The U.S. District Court for the Western District of Texas has decided to rule in favor of VLSI Technology in a case of patent infringement against Intel. According to the verdict, Intel was confirmed to have violated U.S. patents number 7,523,373 and 7,725759, although not willfully, so VLSI’s claims have received the court’s approval.
The damage amount awarded for the first patent is $1,500,000,000, and for the second, it’s $675,000,000. So, in total, Intel is called to pay almost $2.18 billion to VLSI. For Intel, this was an obvious disappointment since the plaintiffs are exclusively engaged in patent litigation, having no products or other revenue sources. Thus, they cannot logically claim market losses due to infringement.
Indeed, VLSI Technology LLC has formed just four years ago, bought the particular patents from NXP Semiconductors in 2017, who had, in turn, acquired them from Freescale Semiconductor in 2015.

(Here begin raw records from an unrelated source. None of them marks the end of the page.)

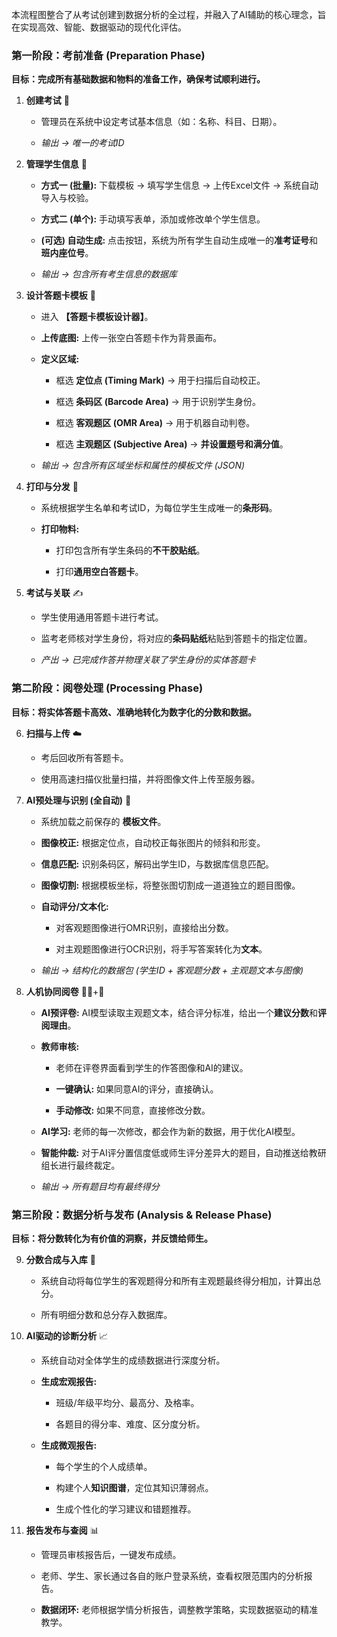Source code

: 本流程图整合了从考试创建到数据分析的全过程，并融入了AI辅助的核心理念，旨在实现高效、智能、数据驱动的现代化评估。

### **第一阶段：考前准备 (Preparation Phase)**

**目标：完成所有基础数据和物料的准备工作，确保考试顺利进行。**

1.  **创建考试** 📅

    - 管理员在系统中设定考试基本信息（如：名称、科目、日期）。

    - *输出 -\> 唯一的考试ID*

2.  **管理学生信息** 👥

    - **方式一 (批量):** 下载模板 -\> 填写学生信息 -\> 上传Excel文件 -\> 系统自动导入与校验。

    - **方式二 (单个):** 手动填写表单，添加或修改单个学生信息。

    - **(可选) 自动生成:** 点击按钮，系统为所有学生自动生成唯一的**准考证号**和**班内座位号**。

    - *输出 -\> 包含所有考生信息的数据库*

3.  **设计答题卡模板** 🎨

    - 进入 **【答题卡模板设计器】**。

    - **上传底图:** 上传一张空白答题卡作为背景画布。

    - **定义区域:**

      - 框选 **定位点 (Timing Mark)** -\> 用于扫描后自动校正。

      - 框选 **条码区 (Barcode Area)** -\> 用于识别学生身份。

      - 框选 **客观题区 (OMR Area)** -\> 用于机器自动判卷。

      - 框选 **主观题区 (Subjective Area)** -\> **并设置题号和满分值**。

    - *输出 -\> 包含所有区域坐标和属性的模板文件 (JSON)*

4.  **打印与分发** 📄

    - 系统根据学生名单和考试ID，为每位学生生成唯一的**条形码**。

    - **打印物料:**

      - 打印包含所有学生条码的**不干胶贴纸**。

      - 打印**通用空白答题卡**。

5.  **考试与关联** ✍️

    - 学生使用通用答题卡进行考试。

    - 监考老师核对学生身份，将对应的**条码贴纸**粘贴到答题卡的指定位置。

    - *产出 -\> 已完成作答并物理关联了学生身份的实体答题卡*

### **第二阶段：阅卷处理 (Processing Phase)**

**目标：将实体答题卡高效、准确地转化为数字化的分数和数据。**

6.  **扫描与上传** ☁️

    - 考后回收所有答题卡。

    - 使用高速扫描仪批量扫描，并将图像文件上传至服务器。

7.  **AI预处理与识别 (全自动)** 🤖

    - 系统加载之前保存的 **模板文件**。

    - **图像校正:** 根据定位点，自动校正每张图片的倾斜和形变。

    - **信息匹配:** 识别条码区，解码出学生ID，与数据库信息匹配。

    - **图像切割:** 根据模板坐标，将整张图切割成一道道独立的题目图像。

    - **自动评分/文本化:**

      - 对客观题图像进行OMR识别，直接给出分数。

      - 对主观题图像进行OCR识别，将手写答案转化为**文本**。

    - *输出 -\> 结构化的数据包 (学生ID + 客观题分数 + 主观题文本与图像)*

8.  **人机协同阅卷** 🧑‍🏫+🤖

    - **AI预评卷:** AI模型读取主观题文本，结合评分标准，给出一个**建议分数**和**评阅理由**。

    - **教师审核:**

      - 老师在评卷界面看到学生的作答图像和AI的建议。

      - **一键确认:** 如果同意AI的评分，直接确认。

      - **手动修改:** 如果不同意，直接修改分数。

    - **AI学习:** 老师的每一次修改，都会作为新的数据，用于优化AI模型。

    - **智能仲裁:** 对于AI评分置信度低或师生评分差异大的题目，自动推送给教研组长进行最终裁定。

    - *输出 -\> 所有题目均有最终得分*

### **第三阶段：数据分析与发布 (Analysis & Release Phase)**

**目标：将分数转化为有价值的洞察，并反馈给师生。**

9.  **分数合成与入库** 🧮

    - 系统自动将每位学生的客观题得分和所有主观题最终得分相加，计算出总分。

    - 所有明细分数和总分存入数据库。

10. **AI驱动的诊断分析** 📈

    - 系统自动对全体学生的成绩数据进行深度分析。

    - **生成宏观报告:**

      - 班级/年级平均分、最高分、及格率。

      - 各题目的得分率、难度、区分度分析。

    - **生成微观报告:**

      - 每个学生的个人成绩单。

      - 构建个人**知识图谱**，定位其知识薄弱点。

      - 生成个性化的学习建议和错题推荐。

11. **报告发布与查阅** 📊

    - 管理员审核报告后，一键发布成绩。

    - 老师、学生、家长通过各自的账户登录系统，查看权限范围内的分析报告。

    - **数据闭环:** 老师根据学情分析报告，调整教学策略，实现数据驱动的精准教学。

The first patent concerns a method of a voltage-based memory operation in integrated circuitry. In contrast, the second patent describes a method of actively controlling and modulating the clock frequency depending on the performance and computational requirements.
Both sound very generic, and indeed Intel argued that its engineers actually invented their own way of accomplishing the above. Still, the Texan jury apparently found their implementation too similar to VLSI’s ownership.
Obviously, Intel isn’t just going to pay the whopping amount now, and there’s certainly a long way of litigation to cover still. For starters, they will ask the judge to consider whether the jury misapplied the law.
If that doesn’t go as the chip-maker hopes, they will appeal the case to the supreme court. If that fails as well, then VLSI will have won. Even if the ruling is upheld, the compensation amounts may be revised so Intel could end up paying less or more in the end.